> Records for the exercise

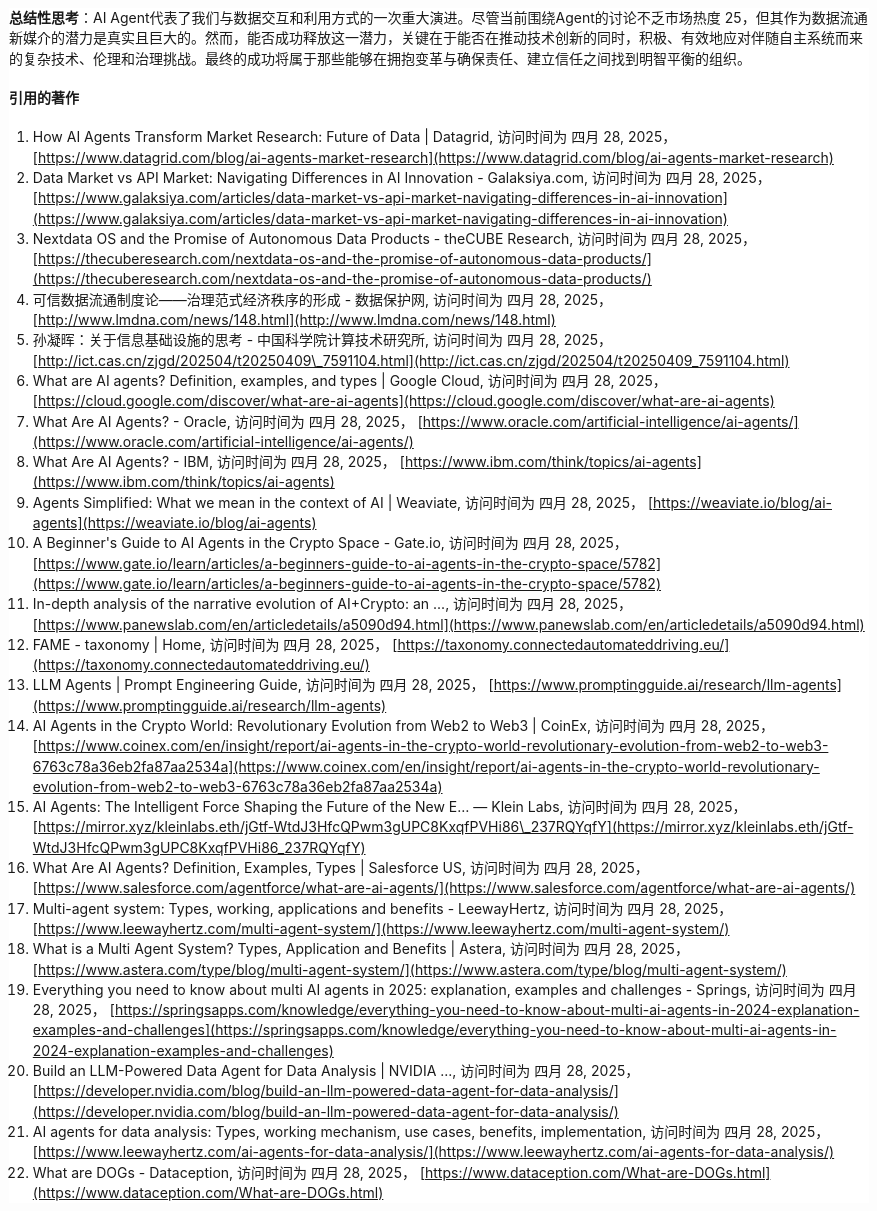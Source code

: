 **总结性思考**：AI Agent代表了我们与数据交互和利用方式的一次重大演进。尽管当前围绕Agent的讨论不乏市场热度 25，但其作为数据流通新媒介的潜力是真实且巨大的。然而，能否成功释放这一潜力，关键在于能否在推动技术创新的同时，积极、有效地应对伴随自主系统而来的复杂技术、伦理和治理挑战。最终的成功将属于那些能够在拥抱变革与确保责任、建立信任之间找到明智平衡的组织。

#### **引用的著作**

1. How AI Agents Transform Market Research: Future of Data | Datagrid, 访问时间为 四月 28, 2025， [https://www.datagrid.com/blog/ai-agents-market-research](https://www.datagrid.com/blog/ai-agents-market-research)  
2. Data Market vs API Market: Navigating Differences in AI Innovation \- Galaksiya.com, 访问时间为 四月 28, 2025， [https://www.galaksiya.com/articles/data-market-vs-api-market-navigating-differences-in-ai-innovation](https://www.galaksiya.com/articles/data-market-vs-api-market-navigating-differences-in-ai-innovation)  
3. Nextdata OS and the Promise of Autonomous Data Products \- theCUBE Research, 访问时间为 四月 28, 2025， [https://thecuberesearch.com/nextdata-os-and-the-promise-of-autonomous-data-products/](https://thecuberesearch.com/nextdata-os-and-the-promise-of-autonomous-data-products/)  
4. 可信数据流通制度论——治理范式经济秩序的形成 \- 数据保护网, 访问时间为 四月 28, 2025， [http://www.lmdna.com/news/148.html](http://www.lmdna.com/news/148.html)  
5. 孙凝晖：关于信息基础设施的思考 \- 中国科学院计算技术研究所, 访问时间为 四月 28, 2025， [http://ict.cas.cn/zjgd/202504/t20250409\_7591104.html](http://ict.cas.cn/zjgd/202504/t20250409_7591104.html)  
6. What are AI agents? Definition, examples, and types | Google Cloud, 访问时间为 四月 28, 2025， [https://cloud.google.com/discover/what-are-ai-agents](https://cloud.google.com/discover/what-are-ai-agents)  
7. What Are AI Agents? \- Oracle, 访问时间为 四月 28, 2025， [https://www.oracle.com/artificial-intelligence/ai-agents/](https://www.oracle.com/artificial-intelligence/ai-agents/)  
8. What Are AI Agents? \- IBM, 访问时间为 四月 28, 2025， [https://www.ibm.com/think/topics/ai-agents](https://www.ibm.com/think/topics/ai-agents)  
9. Agents Simplified: What we mean in the context of AI | Weaviate, 访问时间为 四月 28, 2025， [https://weaviate.io/blog/ai-agents](https://weaviate.io/blog/ai-agents)  
10. A Beginner's Guide to AI Agents in the Crypto Space \- Gate.io, 访问时间为 四月 28, 2025， [https://www.gate.io/learn/articles/a-beginners-guide-to-ai-agents-in-the-crypto-space/5782](https://www.gate.io/learn/articles/a-beginners-guide-to-ai-agents-in-the-crypto-space/5782)  
11. In-depth analysis of the narrative evolution of AI+Crypto: an ..., 访问时间为 四月 28, 2025， [https://www.panewslab.com/en/articledetails/a5090d94.html](https://www.panewslab.com/en/articledetails/a5090d94.html)  
12. FAME \- taxonomy | Home, 访问时间为 四月 28, 2025， [https://taxonomy.connectedautomateddriving.eu/](https://taxonomy.connectedautomateddriving.eu/)  
13. LLM Agents | Prompt Engineering Guide, 访问时间为 四月 28, 2025， [https://www.promptingguide.ai/research/llm-agents](https://www.promptingguide.ai/research/llm-agents)  
14. AI Agents in the Crypto World: Revolutionary Evolution from Web2 to Web3 | CoinEx, 访问时间为 四月 28, 2025， [https://www.coinex.com/en/insight/report/ai-agents-in-the-crypto-world-revolutionary-evolution-from-web2-to-web3-6763c78a36eb2fa87aa2534a](https://www.coinex.com/en/insight/report/ai-agents-in-the-crypto-world-revolutionary-evolution-from-web2-to-web3-6763c78a36eb2fa87aa2534a)  
15. AI Agents: The Intelligent Force Shaping the Future of the New E… — Klein Labs, 访问时间为 四月 28, 2025， [https://mirror.xyz/kleinlabs.eth/jGtf-WtdJ3HfcQPwm3gUPC8KxqfPVHi86\_237RQYqfY](https://mirror.xyz/kleinlabs.eth/jGtf-WtdJ3HfcQPwm3gUPC8KxqfPVHi86_237RQYqfY)  
16. What Are AI Agents? Definition, Examples, Types | Salesforce US, 访问时间为 四月 28, 2025， [https://www.salesforce.com/agentforce/what-are-ai-agents/](https://www.salesforce.com/agentforce/what-are-ai-agents/)  
17. Multi-agent system: Types, working, applications and benefits \- LeewayHertz, 访问时间为 四月 28, 2025， [https://www.leewayhertz.com/multi-agent-system/](https://www.leewayhertz.com/multi-agent-system/)  
18. What is a Multi Agent System? Types, Application and Benefits | Astera, 访问时间为 四月 28, 2025， [https://www.astera.com/type/blog/multi-agent-system/](https://www.astera.com/type/blog/multi-agent-system/)  
19. Everything you need to know about multi AI agents in 2025: explanation, examples and challenges \- Springs, 访问时间为 四月 28, 2025， [https://springsapps.com/knowledge/everything-you-need-to-know-about-multi-ai-agents-in-2024-explanation-examples-and-challenges](https://springsapps.com/knowledge/everything-you-need-to-know-about-multi-ai-agents-in-2024-explanation-examples-and-challenges)  
20. Build an LLM-Powered Data Agent for Data Analysis | NVIDIA ..., 访问时间为 四月 28, 2025， [https://developer.nvidia.com/blog/build-an-llm-powered-data-agent-for-data-analysis/](https://developer.nvidia.com/blog/build-an-llm-powered-data-agent-for-data-analysis/)  
21. AI agents for data analysis: Types, working mechanism, use cases, benefits, implementation, 访问时间为 四月 28, 2025， [https://www.leewayhertz.com/ai-agents-for-data-analysis/](https://www.leewayhertz.com/ai-agents-for-data-analysis/)  
22. What are DOGs \- Dataception, 访问时间为 四月 28, 2025， [https://www.dataception.com/What-are-DOGs.html](https://www.dataception.com/What-are-DOGs.html)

> To do
Only one stretch of the records above is wanted: the lines between the one holding "13. LLM Agents" and the one holding "19. Everything you", inclusive, reproduced exactly.

> Result of the exercise
13. LLM Agents | Prompt Engineering Guide, 访问时间为 四月 28, 2025， [https://www.promptingguide.ai/research/llm-agents](https://www.promptingguide.ai/research/llm-agents)  
14. AI Agents in the Crypto World: Revolutionary Evolution from Web2 to Web3 | CoinEx, 访问时间为 四月 28, 2025， [https://www.coinex.com/en/insight/report/ai-agents-in-the-crypto-world-revolutionary-evolution-from-web2-to-web3-6763c78a36eb2fa87aa2534a](https://www.coinex.com/en/insight/report/ai-agents-in-the-crypto-world-revolutionary-evolution-from-web2-to-web3-6763c78a36eb2fa87aa2534a)  
15. AI Agents: The Intelligent Force Shaping the Future of the New E… — Klein Labs, 访问时间为 四月 28, 2025， [https://mirror.xyz/kleinlabs.eth/jGtf-WtdJ3HfcQPwm3gUPC8KxqfPVHi86\_237RQYqfY](https://mirror.xyz/kleinlabs.eth/jGtf-WtdJ3HfcQPwm3gUPC8KxqfPVHi86_237RQYqfY)  
16. What Are AI Agents? Definition, Examples, Types | Salesforce US, 访问时间为 四月 28, 2025， [https://www.salesforce.com/agentforce/what-are-ai-agents/](https://www.salesforce.com/agentforce/what-are-ai-agents/)  
17. Multi-agent system: Types, working, applications and benefits \- LeewayHertz, 访问时间为 四月 28, 2025， [https://www.leewayhertz.com/multi-agent-system/](https://www.leewayhertz.com/multi-agent-system/)  
18. What is a Multi Agent System? Types, Application and Benefits | Astera, 访问时间为 四月 28, 2025， [https://www.astera.com/type/blog/multi-agent-system/](https://www.astera.com/type/blog/multi-agent-system/)  
19. Everything you need to know about multi AI agents in 2025: explanation, examples and challenges \- Springs, 访问时间为 四月 28, 2025， [https://springsapps.com/knowledge/everything-you-need-to-know-about-multi-ai-agents-in-2024-explanation-examples-and-challenges](https://springsapps.com/knowledge/everything-you-need-to-know-about-multi-ai-agents-in-2024-explanation-examples-and-challenges)  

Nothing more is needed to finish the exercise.